Beginning at the line containing "#### [赵洪江：支撑香港 砥砺前行](../pages/nsc993/n11748482.md?t=12271955)", repeat each line below exactly up to and including the line containing "#### [陈达：习近平夸林". Do not repeat the pictures.

Information shown:
* * *
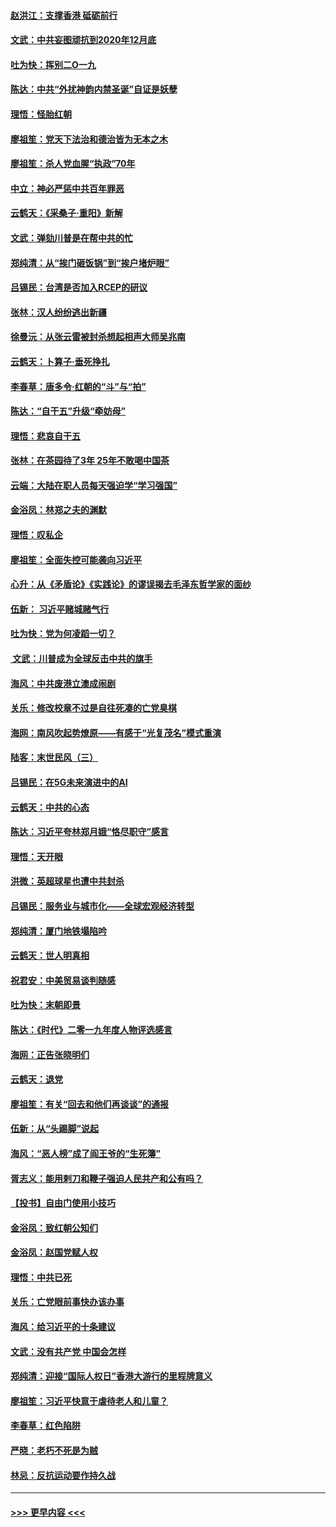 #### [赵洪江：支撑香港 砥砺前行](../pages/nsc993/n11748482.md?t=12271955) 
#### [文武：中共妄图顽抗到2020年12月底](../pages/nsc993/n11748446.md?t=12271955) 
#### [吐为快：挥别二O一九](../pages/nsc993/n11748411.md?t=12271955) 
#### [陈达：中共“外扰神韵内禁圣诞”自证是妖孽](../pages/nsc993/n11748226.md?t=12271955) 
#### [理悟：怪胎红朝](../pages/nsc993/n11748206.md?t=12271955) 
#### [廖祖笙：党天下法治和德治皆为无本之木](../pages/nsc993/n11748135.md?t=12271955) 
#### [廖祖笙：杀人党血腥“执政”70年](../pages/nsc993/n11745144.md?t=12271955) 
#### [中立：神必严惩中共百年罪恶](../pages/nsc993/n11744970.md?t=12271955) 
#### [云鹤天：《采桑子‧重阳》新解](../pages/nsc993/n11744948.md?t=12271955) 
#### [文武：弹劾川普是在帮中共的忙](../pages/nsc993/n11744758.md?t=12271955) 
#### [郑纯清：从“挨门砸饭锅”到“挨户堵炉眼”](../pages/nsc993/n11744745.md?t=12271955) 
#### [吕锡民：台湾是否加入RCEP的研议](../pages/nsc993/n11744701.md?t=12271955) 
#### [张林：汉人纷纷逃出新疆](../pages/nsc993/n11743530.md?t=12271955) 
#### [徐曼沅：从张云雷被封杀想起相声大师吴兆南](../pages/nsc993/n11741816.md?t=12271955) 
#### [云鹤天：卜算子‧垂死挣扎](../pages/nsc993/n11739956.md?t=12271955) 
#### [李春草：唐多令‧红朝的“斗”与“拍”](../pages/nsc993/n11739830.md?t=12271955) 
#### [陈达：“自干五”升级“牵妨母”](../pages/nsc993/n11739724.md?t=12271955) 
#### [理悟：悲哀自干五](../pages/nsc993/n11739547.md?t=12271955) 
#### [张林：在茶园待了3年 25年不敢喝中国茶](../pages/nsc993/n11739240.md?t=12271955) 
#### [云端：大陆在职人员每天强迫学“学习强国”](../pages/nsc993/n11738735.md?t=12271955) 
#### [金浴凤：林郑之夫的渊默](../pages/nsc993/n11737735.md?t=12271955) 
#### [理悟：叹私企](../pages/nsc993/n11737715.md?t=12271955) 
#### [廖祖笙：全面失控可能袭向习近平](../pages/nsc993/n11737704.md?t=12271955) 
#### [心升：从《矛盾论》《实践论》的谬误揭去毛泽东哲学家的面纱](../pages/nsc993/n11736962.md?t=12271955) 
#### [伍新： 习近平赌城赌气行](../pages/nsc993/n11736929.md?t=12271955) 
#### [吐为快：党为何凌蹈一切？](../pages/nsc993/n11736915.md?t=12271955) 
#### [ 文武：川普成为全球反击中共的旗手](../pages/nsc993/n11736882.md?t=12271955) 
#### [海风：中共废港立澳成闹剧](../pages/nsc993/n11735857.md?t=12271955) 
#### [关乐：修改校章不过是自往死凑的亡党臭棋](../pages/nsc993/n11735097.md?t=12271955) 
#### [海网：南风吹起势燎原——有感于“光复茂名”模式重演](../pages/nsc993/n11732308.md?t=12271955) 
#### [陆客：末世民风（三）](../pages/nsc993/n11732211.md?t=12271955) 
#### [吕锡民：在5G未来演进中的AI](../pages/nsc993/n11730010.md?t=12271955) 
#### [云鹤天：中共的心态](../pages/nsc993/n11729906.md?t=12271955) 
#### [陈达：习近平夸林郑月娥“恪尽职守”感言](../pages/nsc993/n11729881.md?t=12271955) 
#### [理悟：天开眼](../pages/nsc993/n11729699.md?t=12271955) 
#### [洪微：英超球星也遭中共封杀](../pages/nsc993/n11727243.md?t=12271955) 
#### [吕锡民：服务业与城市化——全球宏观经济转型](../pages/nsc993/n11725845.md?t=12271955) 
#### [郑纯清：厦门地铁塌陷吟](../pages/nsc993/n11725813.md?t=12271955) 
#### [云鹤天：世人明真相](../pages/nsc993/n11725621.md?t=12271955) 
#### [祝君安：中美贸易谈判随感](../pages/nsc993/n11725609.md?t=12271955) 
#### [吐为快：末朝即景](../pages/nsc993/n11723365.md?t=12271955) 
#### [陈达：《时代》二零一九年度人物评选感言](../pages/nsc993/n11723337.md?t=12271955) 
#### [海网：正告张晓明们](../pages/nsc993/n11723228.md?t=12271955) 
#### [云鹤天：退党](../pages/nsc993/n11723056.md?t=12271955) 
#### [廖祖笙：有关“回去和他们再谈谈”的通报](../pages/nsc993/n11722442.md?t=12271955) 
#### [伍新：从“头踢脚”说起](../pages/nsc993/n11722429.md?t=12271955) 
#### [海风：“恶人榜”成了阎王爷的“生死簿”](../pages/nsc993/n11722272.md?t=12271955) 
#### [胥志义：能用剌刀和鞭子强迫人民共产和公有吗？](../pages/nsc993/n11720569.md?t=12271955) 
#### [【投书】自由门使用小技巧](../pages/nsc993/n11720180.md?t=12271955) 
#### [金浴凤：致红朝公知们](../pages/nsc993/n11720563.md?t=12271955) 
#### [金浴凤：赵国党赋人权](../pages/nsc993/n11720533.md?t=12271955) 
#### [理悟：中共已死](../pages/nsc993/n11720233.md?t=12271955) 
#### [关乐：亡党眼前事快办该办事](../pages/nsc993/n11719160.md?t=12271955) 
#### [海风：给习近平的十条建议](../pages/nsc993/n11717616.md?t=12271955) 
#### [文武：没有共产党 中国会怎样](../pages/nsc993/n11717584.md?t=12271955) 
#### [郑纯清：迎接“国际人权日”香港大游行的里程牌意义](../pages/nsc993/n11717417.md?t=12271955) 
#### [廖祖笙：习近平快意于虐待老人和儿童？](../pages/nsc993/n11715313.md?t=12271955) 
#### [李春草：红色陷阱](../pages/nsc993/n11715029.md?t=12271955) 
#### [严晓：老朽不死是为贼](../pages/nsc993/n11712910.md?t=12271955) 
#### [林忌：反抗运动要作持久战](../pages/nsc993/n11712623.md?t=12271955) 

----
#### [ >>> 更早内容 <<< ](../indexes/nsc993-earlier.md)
* * *
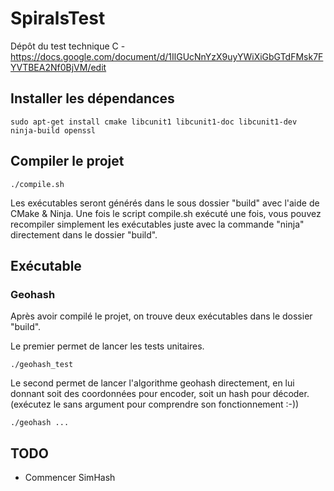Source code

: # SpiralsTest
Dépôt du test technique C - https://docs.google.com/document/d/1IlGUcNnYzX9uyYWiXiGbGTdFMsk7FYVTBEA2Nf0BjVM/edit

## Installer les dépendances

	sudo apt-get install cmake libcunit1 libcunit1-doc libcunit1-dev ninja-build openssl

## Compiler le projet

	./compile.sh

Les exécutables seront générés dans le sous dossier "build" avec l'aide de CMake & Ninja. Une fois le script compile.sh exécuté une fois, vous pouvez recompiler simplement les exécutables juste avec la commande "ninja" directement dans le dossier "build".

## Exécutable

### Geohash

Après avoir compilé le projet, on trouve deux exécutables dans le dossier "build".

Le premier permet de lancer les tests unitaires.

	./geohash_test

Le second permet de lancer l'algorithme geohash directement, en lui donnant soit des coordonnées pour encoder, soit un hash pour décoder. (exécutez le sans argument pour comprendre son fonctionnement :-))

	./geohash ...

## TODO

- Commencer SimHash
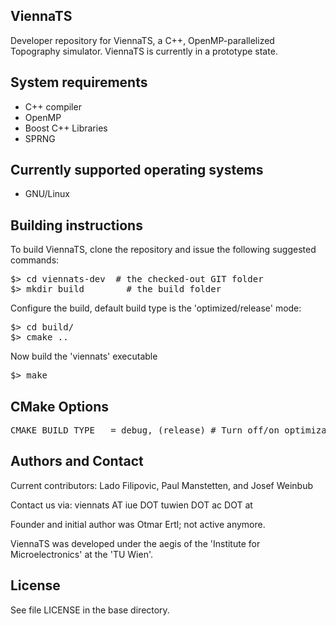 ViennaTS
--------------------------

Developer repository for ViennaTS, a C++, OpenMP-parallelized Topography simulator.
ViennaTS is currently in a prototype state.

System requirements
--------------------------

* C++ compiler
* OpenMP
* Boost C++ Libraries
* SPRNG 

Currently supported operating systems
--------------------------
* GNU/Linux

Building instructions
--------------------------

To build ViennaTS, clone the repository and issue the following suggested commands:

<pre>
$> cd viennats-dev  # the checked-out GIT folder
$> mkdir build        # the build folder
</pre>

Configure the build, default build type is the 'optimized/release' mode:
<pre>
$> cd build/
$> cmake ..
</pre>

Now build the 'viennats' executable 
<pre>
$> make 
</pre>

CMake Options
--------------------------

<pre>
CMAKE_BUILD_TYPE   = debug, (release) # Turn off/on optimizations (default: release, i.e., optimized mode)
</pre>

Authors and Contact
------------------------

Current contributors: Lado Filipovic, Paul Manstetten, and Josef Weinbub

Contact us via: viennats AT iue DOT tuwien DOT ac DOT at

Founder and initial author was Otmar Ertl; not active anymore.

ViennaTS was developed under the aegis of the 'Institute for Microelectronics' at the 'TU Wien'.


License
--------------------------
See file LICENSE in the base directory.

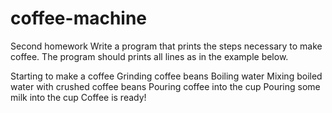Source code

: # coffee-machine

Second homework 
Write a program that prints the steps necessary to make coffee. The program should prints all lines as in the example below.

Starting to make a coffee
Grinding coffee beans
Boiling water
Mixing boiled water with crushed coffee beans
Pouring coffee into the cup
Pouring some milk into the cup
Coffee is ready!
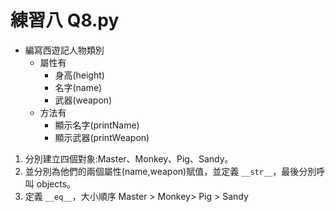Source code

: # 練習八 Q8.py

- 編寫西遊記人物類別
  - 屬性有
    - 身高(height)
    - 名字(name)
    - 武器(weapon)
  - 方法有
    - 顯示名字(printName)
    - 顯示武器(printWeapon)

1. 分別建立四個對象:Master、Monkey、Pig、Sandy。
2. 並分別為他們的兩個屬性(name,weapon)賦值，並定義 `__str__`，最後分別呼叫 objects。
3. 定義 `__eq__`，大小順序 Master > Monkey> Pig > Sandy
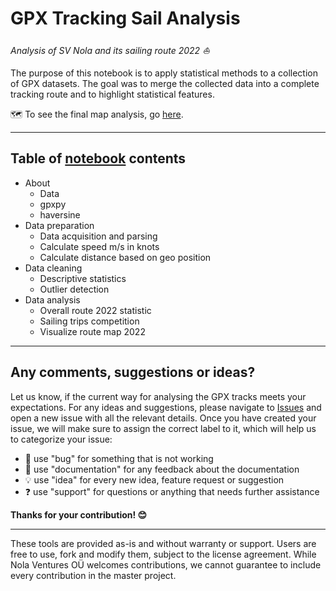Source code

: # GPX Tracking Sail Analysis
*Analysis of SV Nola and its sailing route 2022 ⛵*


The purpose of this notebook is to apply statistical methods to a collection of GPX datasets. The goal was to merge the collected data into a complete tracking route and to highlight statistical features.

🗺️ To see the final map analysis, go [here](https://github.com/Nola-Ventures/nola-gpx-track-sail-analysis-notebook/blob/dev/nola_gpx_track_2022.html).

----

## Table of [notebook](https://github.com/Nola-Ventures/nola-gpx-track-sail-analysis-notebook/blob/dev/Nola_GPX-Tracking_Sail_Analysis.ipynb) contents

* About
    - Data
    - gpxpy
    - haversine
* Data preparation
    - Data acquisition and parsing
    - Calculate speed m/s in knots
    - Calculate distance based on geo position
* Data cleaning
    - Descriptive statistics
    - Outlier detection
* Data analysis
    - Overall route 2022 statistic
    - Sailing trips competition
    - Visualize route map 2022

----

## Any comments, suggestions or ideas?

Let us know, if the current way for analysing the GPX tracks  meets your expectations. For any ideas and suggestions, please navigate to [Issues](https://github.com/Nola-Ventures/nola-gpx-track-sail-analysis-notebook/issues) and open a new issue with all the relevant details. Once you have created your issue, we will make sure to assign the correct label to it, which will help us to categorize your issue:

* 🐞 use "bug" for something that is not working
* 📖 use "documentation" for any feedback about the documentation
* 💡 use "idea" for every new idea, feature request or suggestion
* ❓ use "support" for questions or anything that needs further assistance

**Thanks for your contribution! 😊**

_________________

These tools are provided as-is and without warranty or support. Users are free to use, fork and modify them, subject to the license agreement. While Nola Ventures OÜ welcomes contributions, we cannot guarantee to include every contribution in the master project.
* * *
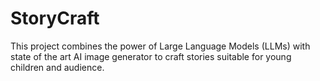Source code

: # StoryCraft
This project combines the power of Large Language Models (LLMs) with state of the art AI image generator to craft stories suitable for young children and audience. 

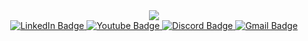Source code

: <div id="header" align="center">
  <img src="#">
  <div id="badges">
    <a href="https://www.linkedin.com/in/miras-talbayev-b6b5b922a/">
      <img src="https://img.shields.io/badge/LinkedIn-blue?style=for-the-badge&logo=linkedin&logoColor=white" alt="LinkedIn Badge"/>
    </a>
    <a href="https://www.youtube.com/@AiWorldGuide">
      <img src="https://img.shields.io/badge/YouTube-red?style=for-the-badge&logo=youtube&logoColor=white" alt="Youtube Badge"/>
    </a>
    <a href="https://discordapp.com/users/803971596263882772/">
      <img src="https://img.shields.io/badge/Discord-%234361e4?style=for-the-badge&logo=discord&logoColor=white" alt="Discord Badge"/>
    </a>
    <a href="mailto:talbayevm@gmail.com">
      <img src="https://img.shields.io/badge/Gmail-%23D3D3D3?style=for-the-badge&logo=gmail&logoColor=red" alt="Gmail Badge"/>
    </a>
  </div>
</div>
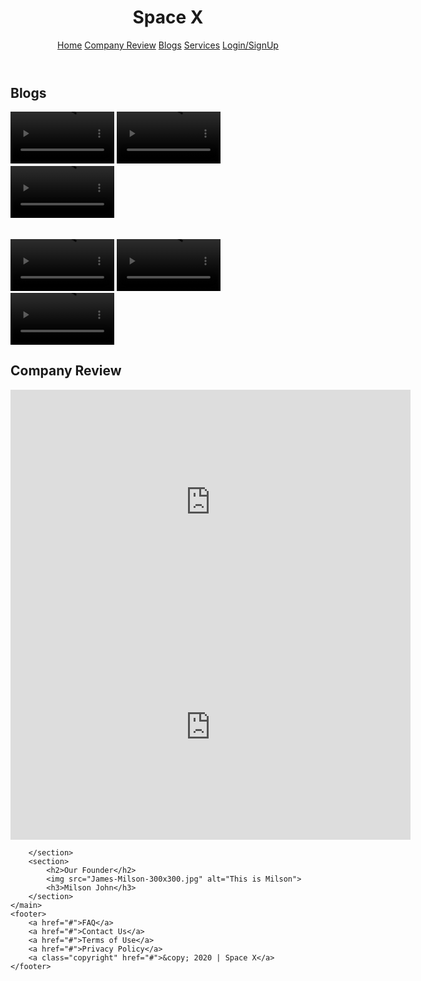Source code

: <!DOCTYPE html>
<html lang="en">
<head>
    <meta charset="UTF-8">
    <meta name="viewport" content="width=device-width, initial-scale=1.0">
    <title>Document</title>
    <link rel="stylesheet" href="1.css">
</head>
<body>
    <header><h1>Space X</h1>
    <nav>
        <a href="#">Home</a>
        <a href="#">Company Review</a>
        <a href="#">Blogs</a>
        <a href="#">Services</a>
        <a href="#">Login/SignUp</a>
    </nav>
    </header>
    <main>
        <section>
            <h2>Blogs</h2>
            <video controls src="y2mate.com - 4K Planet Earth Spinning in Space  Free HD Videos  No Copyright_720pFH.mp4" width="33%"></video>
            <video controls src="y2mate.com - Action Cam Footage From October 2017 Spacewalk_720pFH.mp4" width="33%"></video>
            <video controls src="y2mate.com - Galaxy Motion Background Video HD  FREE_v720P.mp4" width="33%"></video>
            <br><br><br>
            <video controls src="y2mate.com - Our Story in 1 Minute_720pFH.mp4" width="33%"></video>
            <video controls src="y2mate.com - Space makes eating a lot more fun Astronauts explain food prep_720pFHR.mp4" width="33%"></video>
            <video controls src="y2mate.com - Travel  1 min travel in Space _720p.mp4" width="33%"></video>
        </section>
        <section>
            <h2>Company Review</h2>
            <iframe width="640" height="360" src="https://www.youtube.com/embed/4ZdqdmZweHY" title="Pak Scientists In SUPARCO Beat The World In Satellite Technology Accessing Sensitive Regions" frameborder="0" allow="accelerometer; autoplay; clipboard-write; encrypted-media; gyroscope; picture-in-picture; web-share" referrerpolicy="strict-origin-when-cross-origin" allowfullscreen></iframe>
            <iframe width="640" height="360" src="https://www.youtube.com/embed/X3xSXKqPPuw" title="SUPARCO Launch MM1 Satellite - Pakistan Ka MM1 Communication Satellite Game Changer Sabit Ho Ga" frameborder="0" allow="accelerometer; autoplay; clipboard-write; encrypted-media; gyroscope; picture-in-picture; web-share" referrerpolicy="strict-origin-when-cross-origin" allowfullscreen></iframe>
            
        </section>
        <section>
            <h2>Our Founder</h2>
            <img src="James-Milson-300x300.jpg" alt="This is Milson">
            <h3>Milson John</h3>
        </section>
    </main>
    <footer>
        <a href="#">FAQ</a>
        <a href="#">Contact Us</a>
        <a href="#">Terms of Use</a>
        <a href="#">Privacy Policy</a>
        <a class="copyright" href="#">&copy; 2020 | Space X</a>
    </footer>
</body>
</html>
* * *
Solution to this exercise:
 #### [赵洪江：支撑香港 砥砺前行](../pages/nsc993/n11748482.md?t=12271955) 
#### [文武：中共妄图顽抗到2020年12月底](../pages/nsc993/n11748446.md?t=12271955) 
#### [吐为快：挥别二O一九](../pages/nsc993/n11748411.md?t=12271955) 
#### [陈达：中共“外扰神韵内禁圣诞”自证是妖孽](../pages/nsc993/n11748226.md?t=12271955) 
#### [理悟：怪胎红朝](../pages/nsc993/n11748206.md?t=12271955) 
#### [廖祖笙：党天下法治和德治皆为无本之木](../pages/nsc993/n11748135.md?t=12271955) 
#### [廖祖笙：杀人党血腥“执政”70年](../pages/nsc993/n11745144.md?t=12271955) 
#### [中立：神必严惩中共百年罪恶](../pages/nsc993/n11744970.md?t=12271955) 
#### [云鹤天：《采桑子‧重阳》新解](../pages/nsc993/n11744948.md?t=12271955) 
#### [文武：弹劾川普是在帮中共的忙](../pages/nsc993/n11744758.md?t=12271955) 
#### [郑纯清：从“挨门砸饭锅”到“挨户堵炉眼”](../pages/nsc993/n11744745.md?t=12271955) 
#### [吕锡民：台湾是否加入RCEP的研议](../pages/nsc993/n11744701.md?t=12271955) 
#### [张林：汉人纷纷逃出新疆](../pages/nsc993/n11743530.md?t=12271955) 
#### [徐曼沅：从张云雷被封杀想起相声大师吴兆南](../pages/nsc993/n11741816.md?t=12271955) 
#### [云鹤天：卜算子‧垂死挣扎](../pages/nsc993/n11739956.md?t=12271955) 
#### [李春草：唐多令‧红朝的“斗”与“拍”](../pages/nsc993/n11739830.md?t=12271955) 
#### [陈达：“自干五”升级“牵妨母”](../pages/nsc993/n11739724.md?t=12271955) 
#### [理悟：悲哀自干五](../pages/nsc993/n11739547.md?t=12271955) 
#### [张林：在茶园待了3年 25年不敢喝中国茶](../pages/nsc993/n11739240.md?t=12271955) 
#### [云端：大陆在职人员每天强迫学“学习强国”](../pages/nsc993/n11738735.md?t=12271955) 
#### [金浴凤：林郑之夫的渊默](../pages/nsc993/n11737735.md?t=12271955) 
#### [理悟：叹私企](../pages/nsc993/n11737715.md?t=12271955) 
#### [廖祖笙：全面失控可能袭向习近平](../pages/nsc993/n11737704.md?t=12271955) 
#### [心升：从《矛盾论》《实践论》的谬误揭去毛泽东哲学家的面纱](../pages/nsc993/n11736962.md?t=12271955) 
#### [伍新： 习近平赌城赌气行](../pages/nsc993/n11736929.md?t=12271955) 
#### [吐为快：党为何凌蹈一切？](../pages/nsc993/n11736915.md?t=12271955) 
#### [ 文武：川普成为全球反击中共的旗手](../pages/nsc993/n11736882.md?t=12271955) 
#### [海风：中共废港立澳成闹剧](../pages/nsc993/n11735857.md?t=12271955) 
#### [关乐：修改校章不过是自往死凑的亡党臭棋](../pages/nsc993/n11735097.md?t=12271955) 
#### [海网：南风吹起势燎原——有感于“光复茂名”模式重演](../pages/nsc993/n11732308.md?t=12271955) 
#### [陆客：末世民风（三）](../pages/nsc993/n11732211.md?t=12271955) 
#### [吕锡民：在5G未来演进中的AI](../pages/nsc993/n11730010.md?t=12271955) 
#### [云鹤天：中共的心态](../pages/nsc993/n11729906.md?t=12271955) 
#### [陈达：习近平夸林郑月娥“恪尽职守”感言](../pages/nsc993/n11729881.md?t=12271955) 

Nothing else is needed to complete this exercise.